Dickinson, Charles, Bishop of Meath, was born in Cork, August 1792. At school he displayed remarkable abilities, and in 1810 entered Trinity College, where he formed close intimacies with Hercules Graves, his brother (Robert P. Graves), J. T. O'Brien, Charles Wolfe, and others who afterwards became eminent men.

His mathematical talents early attracted the attention of Dr. Magee. In 1813 he obtained a scholarship, in 1815 he took his degree of B.A., and nothing stood between him and a fellowship but the prospect of marriage — celibacy being then enjoined on the Fellows. In 1818 he was ordained, and undertook the temporary charge of Castleknock parish, and in 1820 he was happily married. Passing over temporary engagements, we find him in 1832 receiving a few pupils on high terms, and acting as Chaplain of the Dublin Female Orphan Home. In this latter position the true nobility and simplicity of his character became known to Archbishop Whately, who in 1832 appointed him domestic chaplain and secretary: next year the living of St. Anne's (now held by his son, the Rev. H. H. Dickinson, Dean of the Chapel Royal) was conferred upon him.

There was a remarkable agreement in tastes and views between the Archbishop and Mr. Dickinson. They united in promoting the National School system, which commended itself to them as the best attainable, and one it was the duty of Irish Protestants heartily to accept. Upon the death of Bishop Alexander, in 1840, Mr. Dickinson was, much to his surprise, appointed by Government to the vacant see of Meath, without the solicitation of the Archbishop or any of his friends. He was consecrated in Christ Church on 27th December, but adorned the position only long enough to show what he might have effected for the Church had his life been prolonged.

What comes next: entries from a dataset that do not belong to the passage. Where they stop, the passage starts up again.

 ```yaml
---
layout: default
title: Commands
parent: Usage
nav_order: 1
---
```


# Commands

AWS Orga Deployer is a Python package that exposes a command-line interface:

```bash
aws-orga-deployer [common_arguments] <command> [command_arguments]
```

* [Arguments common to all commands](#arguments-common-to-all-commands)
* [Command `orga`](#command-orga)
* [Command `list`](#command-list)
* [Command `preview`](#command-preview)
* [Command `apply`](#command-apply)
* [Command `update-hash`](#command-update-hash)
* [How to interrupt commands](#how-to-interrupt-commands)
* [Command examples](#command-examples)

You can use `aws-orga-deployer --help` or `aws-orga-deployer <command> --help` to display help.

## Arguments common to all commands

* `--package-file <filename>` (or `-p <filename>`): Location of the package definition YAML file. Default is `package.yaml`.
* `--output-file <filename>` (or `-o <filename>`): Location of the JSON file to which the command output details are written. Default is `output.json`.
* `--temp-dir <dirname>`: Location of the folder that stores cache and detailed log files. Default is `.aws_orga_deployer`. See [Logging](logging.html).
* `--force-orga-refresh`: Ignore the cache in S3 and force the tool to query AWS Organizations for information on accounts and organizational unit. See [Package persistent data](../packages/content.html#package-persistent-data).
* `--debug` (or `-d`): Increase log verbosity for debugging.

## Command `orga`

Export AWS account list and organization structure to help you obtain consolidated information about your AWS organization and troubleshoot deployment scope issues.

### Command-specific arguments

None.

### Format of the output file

Fever carried him off eighteen months after his appointment, on 12th July 1842, aged 49. He was buried at Ardbraccan. His loss was one of the most severe afflictions of Archbishop Whately's life. Writing to the son of the deceased, the Archbishop says: "What he was to me, God and I only know, and I feel that to indulge any selfish grief for a private friend, when the Church has sustained such a loss, would be very unlike his public-spirited character." The Bishop's Remains were edited in 1845 by his son-in-law, the Rev. John West, afterwards Dean of St. Patrick's.

Sources

103. Dickinson, Most Rev. Charles, Bishop of Meath, Remains of: Rev. John West, D.D. London, 1845.